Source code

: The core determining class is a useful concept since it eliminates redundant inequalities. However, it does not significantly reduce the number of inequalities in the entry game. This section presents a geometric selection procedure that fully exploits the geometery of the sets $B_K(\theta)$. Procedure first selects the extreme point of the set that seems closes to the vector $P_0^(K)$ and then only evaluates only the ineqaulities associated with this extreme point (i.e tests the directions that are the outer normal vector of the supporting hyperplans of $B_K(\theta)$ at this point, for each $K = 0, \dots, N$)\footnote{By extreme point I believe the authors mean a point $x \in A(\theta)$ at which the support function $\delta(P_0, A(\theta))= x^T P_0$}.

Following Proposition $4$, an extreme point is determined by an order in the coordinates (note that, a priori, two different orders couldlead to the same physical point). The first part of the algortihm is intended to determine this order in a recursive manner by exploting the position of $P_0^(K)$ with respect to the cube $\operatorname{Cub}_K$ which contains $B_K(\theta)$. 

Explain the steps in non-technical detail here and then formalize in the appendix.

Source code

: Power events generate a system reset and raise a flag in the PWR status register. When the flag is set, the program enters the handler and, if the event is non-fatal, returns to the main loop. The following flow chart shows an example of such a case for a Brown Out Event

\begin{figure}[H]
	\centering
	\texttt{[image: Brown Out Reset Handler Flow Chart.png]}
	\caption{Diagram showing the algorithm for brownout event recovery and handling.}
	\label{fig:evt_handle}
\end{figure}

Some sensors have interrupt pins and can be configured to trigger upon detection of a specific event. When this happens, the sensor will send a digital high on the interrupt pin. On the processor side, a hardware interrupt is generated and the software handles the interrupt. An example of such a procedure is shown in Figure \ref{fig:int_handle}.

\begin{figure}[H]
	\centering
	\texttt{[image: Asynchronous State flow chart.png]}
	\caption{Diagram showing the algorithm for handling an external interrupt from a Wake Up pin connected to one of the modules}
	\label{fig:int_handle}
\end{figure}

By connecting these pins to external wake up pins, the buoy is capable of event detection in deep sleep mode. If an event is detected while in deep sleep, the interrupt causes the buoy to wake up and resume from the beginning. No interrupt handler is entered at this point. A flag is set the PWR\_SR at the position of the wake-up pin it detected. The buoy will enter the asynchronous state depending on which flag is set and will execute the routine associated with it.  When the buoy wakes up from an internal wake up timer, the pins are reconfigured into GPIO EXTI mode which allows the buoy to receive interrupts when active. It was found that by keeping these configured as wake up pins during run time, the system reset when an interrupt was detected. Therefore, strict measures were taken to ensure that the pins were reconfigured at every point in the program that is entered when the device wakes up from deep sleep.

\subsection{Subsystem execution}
::::::::::
TASK DETAILS
Take each line of the material that contains the word "image" and list it.

EXERCISE RESULT
	\texttt{[image: Brown Out Reset Handler Flow Chart.png]}
	\texttt{[image: Asynchronous State flow chart.png]}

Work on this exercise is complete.